Hantavirus sur un navire de croisière : passagers recherchés, accostage incertain
Hantavirus : passagers recherchés, accostage incertain

Le foyer mortel de hantavirus sur un navire de croisière suscite une vive inquiétude sanitaire. Les autorités recherchent activement les passagers d'un vol à bord duquel l'une des victimes a été évacuée, alors que le lieu d'accostage du bateau reste incertain.
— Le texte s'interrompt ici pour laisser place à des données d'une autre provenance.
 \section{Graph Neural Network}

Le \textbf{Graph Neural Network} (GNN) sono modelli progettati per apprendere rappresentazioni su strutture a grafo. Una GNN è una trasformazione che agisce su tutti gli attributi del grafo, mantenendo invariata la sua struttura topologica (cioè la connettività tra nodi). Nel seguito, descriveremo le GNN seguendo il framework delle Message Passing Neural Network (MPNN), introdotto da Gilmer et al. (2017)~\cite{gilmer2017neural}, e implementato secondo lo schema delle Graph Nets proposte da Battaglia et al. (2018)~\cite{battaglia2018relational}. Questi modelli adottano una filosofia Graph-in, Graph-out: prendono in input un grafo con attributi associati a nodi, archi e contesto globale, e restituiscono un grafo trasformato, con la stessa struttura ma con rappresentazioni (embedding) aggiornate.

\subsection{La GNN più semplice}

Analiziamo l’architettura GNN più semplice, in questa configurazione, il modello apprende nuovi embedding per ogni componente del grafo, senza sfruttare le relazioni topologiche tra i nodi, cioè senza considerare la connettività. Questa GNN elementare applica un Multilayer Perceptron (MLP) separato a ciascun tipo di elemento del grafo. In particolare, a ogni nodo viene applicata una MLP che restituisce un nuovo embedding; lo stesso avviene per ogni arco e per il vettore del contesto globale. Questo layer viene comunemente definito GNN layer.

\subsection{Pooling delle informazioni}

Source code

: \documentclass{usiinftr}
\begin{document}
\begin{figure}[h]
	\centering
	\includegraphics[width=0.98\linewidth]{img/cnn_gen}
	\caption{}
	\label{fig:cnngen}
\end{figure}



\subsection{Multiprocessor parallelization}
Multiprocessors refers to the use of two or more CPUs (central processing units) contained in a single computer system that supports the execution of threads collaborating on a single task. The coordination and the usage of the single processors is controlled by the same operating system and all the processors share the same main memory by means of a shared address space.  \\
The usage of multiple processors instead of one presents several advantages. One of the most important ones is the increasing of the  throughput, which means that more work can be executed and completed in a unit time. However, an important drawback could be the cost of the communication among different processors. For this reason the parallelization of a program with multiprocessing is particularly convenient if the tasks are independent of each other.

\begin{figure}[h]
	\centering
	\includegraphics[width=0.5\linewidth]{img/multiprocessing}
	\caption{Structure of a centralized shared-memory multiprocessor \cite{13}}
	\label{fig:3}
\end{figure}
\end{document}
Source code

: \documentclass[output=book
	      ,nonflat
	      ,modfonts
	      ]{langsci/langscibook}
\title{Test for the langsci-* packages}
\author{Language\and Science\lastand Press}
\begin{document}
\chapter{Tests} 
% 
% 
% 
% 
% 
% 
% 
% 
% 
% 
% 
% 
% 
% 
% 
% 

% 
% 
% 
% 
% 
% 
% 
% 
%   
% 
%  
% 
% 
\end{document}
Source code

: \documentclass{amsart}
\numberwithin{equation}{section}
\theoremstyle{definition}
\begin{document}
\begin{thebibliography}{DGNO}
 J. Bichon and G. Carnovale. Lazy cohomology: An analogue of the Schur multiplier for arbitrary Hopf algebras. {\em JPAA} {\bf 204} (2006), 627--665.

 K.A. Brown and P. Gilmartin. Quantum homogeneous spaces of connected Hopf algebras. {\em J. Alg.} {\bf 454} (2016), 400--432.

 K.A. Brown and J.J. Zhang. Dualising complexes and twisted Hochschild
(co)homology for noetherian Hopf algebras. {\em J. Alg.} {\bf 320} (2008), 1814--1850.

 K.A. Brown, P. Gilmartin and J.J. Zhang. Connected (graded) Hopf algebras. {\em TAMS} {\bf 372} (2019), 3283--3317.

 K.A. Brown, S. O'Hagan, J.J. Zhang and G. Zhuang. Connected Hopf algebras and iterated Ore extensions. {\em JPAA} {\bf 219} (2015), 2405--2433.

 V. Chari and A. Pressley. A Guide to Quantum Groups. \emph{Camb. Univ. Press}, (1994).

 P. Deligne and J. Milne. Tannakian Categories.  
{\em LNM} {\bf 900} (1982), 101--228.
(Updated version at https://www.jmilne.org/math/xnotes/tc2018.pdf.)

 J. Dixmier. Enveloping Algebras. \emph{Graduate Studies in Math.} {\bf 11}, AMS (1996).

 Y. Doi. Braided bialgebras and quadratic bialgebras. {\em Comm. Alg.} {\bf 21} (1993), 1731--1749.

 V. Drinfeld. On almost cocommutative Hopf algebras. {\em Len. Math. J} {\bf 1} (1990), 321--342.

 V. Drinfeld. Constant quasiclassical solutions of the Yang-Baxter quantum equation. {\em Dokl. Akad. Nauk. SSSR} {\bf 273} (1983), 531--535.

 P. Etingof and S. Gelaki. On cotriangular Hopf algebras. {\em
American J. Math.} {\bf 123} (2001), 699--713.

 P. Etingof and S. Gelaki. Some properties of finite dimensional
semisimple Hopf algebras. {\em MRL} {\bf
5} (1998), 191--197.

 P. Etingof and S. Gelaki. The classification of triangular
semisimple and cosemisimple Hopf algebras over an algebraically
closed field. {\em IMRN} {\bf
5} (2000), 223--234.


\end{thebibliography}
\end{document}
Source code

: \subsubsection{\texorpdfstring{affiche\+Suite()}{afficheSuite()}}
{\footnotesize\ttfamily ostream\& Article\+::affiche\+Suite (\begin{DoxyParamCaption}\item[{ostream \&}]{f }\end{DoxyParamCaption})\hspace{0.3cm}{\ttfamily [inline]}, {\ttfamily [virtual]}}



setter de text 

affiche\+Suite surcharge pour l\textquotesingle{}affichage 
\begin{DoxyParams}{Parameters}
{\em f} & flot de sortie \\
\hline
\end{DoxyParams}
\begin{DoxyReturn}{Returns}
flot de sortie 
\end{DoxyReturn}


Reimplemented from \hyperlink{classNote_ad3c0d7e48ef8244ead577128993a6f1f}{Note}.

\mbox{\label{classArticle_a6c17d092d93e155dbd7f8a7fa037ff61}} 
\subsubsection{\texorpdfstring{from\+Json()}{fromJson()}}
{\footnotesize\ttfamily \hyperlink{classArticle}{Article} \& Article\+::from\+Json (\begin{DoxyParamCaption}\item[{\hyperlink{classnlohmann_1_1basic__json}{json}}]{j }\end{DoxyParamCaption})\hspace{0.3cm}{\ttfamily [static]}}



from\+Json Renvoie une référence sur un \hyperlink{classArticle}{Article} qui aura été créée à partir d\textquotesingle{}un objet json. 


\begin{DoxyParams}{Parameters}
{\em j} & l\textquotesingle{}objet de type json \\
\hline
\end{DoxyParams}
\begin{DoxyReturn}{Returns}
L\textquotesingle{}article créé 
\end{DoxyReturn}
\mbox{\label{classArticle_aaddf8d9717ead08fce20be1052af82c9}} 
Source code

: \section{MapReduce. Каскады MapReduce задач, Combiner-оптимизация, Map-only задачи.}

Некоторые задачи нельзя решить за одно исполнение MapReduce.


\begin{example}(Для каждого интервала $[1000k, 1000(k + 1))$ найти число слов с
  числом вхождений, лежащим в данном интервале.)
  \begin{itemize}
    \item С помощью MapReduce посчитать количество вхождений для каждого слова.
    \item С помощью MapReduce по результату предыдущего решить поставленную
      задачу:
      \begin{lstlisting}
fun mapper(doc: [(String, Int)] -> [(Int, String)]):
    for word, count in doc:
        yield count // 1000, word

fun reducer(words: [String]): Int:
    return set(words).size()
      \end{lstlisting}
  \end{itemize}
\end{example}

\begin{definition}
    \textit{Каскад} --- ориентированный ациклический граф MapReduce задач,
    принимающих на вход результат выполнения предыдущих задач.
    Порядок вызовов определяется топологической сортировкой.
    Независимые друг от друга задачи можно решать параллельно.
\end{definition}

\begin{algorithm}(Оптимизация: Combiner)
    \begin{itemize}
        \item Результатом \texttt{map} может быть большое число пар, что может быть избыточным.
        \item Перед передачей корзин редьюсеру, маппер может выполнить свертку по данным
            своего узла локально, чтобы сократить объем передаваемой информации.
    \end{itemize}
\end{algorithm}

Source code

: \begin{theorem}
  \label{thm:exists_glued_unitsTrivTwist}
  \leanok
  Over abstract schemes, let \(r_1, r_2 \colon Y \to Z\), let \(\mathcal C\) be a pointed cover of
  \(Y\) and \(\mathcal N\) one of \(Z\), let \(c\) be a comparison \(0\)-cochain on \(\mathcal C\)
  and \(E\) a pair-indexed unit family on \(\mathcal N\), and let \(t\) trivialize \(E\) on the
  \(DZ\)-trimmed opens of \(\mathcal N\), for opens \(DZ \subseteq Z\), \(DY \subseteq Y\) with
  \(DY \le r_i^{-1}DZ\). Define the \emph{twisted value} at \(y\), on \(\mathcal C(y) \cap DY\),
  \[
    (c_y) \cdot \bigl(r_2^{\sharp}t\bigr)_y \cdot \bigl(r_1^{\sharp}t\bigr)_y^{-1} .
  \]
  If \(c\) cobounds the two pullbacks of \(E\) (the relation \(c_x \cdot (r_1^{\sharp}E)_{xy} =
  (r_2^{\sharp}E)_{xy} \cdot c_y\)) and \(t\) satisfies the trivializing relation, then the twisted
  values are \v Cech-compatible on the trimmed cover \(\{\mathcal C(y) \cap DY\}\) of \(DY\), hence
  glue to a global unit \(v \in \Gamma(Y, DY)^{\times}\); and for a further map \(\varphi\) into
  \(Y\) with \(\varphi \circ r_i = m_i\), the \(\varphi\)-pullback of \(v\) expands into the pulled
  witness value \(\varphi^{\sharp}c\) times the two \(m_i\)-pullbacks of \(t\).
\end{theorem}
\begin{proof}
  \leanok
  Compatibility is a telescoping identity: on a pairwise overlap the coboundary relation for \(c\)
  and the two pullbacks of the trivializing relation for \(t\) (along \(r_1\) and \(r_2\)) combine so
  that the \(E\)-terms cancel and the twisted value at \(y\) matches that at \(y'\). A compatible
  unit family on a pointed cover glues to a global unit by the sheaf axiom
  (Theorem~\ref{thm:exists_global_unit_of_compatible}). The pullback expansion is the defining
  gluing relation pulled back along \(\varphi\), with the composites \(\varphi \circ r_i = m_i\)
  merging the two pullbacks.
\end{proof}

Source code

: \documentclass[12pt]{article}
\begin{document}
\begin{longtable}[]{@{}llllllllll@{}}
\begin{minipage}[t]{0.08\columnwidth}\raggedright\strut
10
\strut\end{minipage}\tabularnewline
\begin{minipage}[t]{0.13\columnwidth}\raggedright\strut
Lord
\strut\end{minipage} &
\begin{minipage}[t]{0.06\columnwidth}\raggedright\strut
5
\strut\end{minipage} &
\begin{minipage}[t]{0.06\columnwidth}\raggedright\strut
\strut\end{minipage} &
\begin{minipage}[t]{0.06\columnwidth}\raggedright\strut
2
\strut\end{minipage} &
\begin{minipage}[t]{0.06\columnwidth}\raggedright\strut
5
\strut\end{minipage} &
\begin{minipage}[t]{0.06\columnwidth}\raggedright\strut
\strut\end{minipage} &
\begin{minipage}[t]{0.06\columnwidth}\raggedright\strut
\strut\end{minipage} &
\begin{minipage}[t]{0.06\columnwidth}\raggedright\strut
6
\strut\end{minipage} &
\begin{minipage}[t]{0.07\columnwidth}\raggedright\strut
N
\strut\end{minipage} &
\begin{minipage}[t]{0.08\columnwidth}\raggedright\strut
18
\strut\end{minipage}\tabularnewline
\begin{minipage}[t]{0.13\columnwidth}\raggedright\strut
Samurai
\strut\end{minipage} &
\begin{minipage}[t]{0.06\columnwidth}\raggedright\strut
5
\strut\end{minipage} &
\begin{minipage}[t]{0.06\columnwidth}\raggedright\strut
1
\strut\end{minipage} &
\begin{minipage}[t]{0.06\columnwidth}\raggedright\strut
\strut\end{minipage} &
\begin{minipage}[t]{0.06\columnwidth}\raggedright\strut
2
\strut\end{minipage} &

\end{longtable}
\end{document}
Une évacuation sanitaire sous tension

L'Organisation mondiale de la santé (OMS) suit de près cette situation depuis que trois personnes sont décédées des suites d'une infection à hantavirus. L'une des victimes, une Néerlandaise de 69 ans, est morte à l'hôpital après avoir été évacuée par avion depuis l'île de Sainte-Hélène vers Johannesburg, en Afrique du Sud. Au moment de son embarquement, personne ne savait qu'elle était porteuse du virus. Elle avait simplement été débarquée du navire en raison de troubles gastro-intestinaux.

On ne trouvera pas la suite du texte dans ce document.